“You know, mother, I couldn’t,” he cried, as if there had been a physical impossibility.
“Why, dear child. How did you bear their horrid cruelty?”
“I thought it could not be so bad as it was for the forty soldiers on the Lake. Dear grandmamma read us the story out of a little red book one Sunday evening when you were gone to Church. They froze, you know, and it was only cold and nasty for me.”
“So the thought of them carried you through?”
“God carried me through,” said the child reverently. “I asked Him not to let me break His Commandment.”
Just then the Colonel’s heavy tread was heard, and with him came Mr. Ogilvie, whom he had met on the road and informed. The good man was indeed terribly grieved, and his first words were, “Caroline, I cannot tell you how much shocked and concerned I am;” and then he laid his hand on Armine’s shoulder saying—“My little boy, I am exceedingly sorry for what you have suffered. One day Robert will be so too. You have been a noble little fellow, and if anything could console me for the part Robert has played it would be the seeing one of my dear brother’s sons so like his father.”
He gave the downcast brow a fatherly kiss, so really like those of days gone by that the boy’s overstrained spirits gushed forth in sobs and tears, of which he was so much ashamed that he rushed out of the room, leaving his mother greatly overcome, his uncle distressed and annoyed, and his master not much less so, at the revelation of so much evil, so hard either to reach or to understand.

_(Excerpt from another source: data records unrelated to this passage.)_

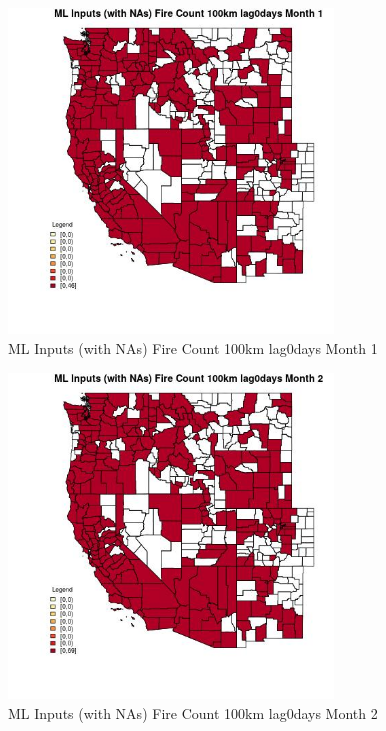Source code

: \begin{figure} 
\centering  
\includegraphics[width=0.77\textwidth]{Code_Outputs/Report_ML_input_PM25_Step4_part_e_de_duplicated_aves_compiled_2019-05-20wNAs_CountyFire_Count_100km_lag0daysmedianMonth1.jpg} 
\caption{\label{fig:Report_ML_input_PM25_Step4_part_e_de_duplicated_aves_compiled_2019-05-20wNAsCountyFire_Count_100km_lag0daysmedianMonth1}ML Inputs (with NAs) Fire Count 100km lag0days Month 1} 
\end{figure} 
 

\begin{figure} 
\centering  
\includegraphics[width=0.77\textwidth]{Code_Outputs/Report_ML_input_PM25_Step4_part_e_de_duplicated_aves_compiled_2019-05-20wNAs_CountyFire_Count_100km_lag0daysmedianMonth2.jpg} 
\caption{\label{fig:Report_ML_input_PM25_Step4_part_e_de_duplicated_aves_compiled_2019-05-20wNAsCountyFire_Count_100km_lag0daysmedianMonth2}ML Inputs (with NAs) Fire Count 100km lag0days Month 2} 
\end{figure} 
 

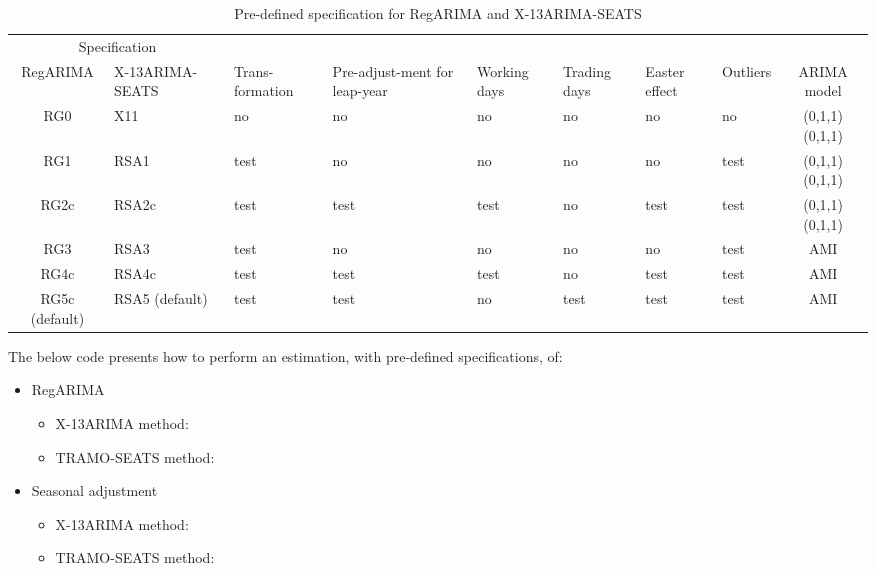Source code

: \documentclass[article]{jss}
\providecommand{\tightlist}{%
  \setlength{\itemsep}{0pt}\setlength{\parskip}{0pt}}
\begin{document}
\begin{table}[t]

\caption{\label{tab:pre_def_x13}Pre-defined specification for RegARIMA and X-13ARIMA-SEATS}
\centering
\fontsize{7}{9}\selectfont
\begin{tabular}{c>{\centering\arraybackslash}p{1.7cm}>{\centering\arraybackslash}p{}>{\centering\arraybackslash}p{1.4cm}>{\centering\arraybackslash}p{0.9cm}>{\centering\arraybackslash}p{0.9cm}>{\centering\arraybackslash}p{0.9cm}>{\centering\arraybackslash}p{0.9cm}c}
\toprule
\multicolumn{2}{c}{Specification} & \multicolumn{1}{c}{} \\
\cmidrule(l{3pt}r{3pt}){1-2}
RegARIMA & X-13ARIMA-SEATS & Trans-formation & Pre-adjust-ment for leap-year & Working days & Trading days & Easter effect & Outliers & ARIMA model\\
\midrule
RG0 & X11 & no & no & no & no & no & no & (0,1,1)(0,1,1)\\
RG1 & RSA1 & test & no & no & no & no & test & (0,1,1)(0,1,1)\\
RG2c & RSA2c & test & test & test & no & test & test & (0,1,1)(0,1,1)\\
RG3 & RSA3 & test & no & no & no & no & test & AMI\\
RG4c & RSA4c & test & test & test & no & test & test & AMI\\
\addlinespace
RG5c (default) & RSA5 (default) & test & test & no & test & test & test & AMI\\
\bottomrule
\end{tabular}
\end{table}

The below code presents how to perform an estimation, with pre-defined
specifications, of:

\begin{itemize}
\tightlist
\item
  RegARIMA

  \begin{itemize}
  \tightlist
  \item
    X-13ARIMA method:
  \item
    TRAMO-SEATS method:
  \end{itemize}
\item
  Seasonal adjustment

  \begin{itemize}
  \tightlist
  \item
    X-13ARIMA method:
  \item
    TRAMO-SEATS method:
  \end{itemize}
\end{itemize}
\end{document}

“I would have brought Robert to apologise,” said the Colonel, “if he had been as yet in a mood to do so properly.”
“Oh! that would have been dreadful for us all,” ejaculated Caroline, under her breath.
“But I can make nothing of him,” continued he, “He is perfectly stolid and seems incapable of feeling anything, though I have talked to him as I never thought to have to speak to any son of mine; but he is deaf to all.”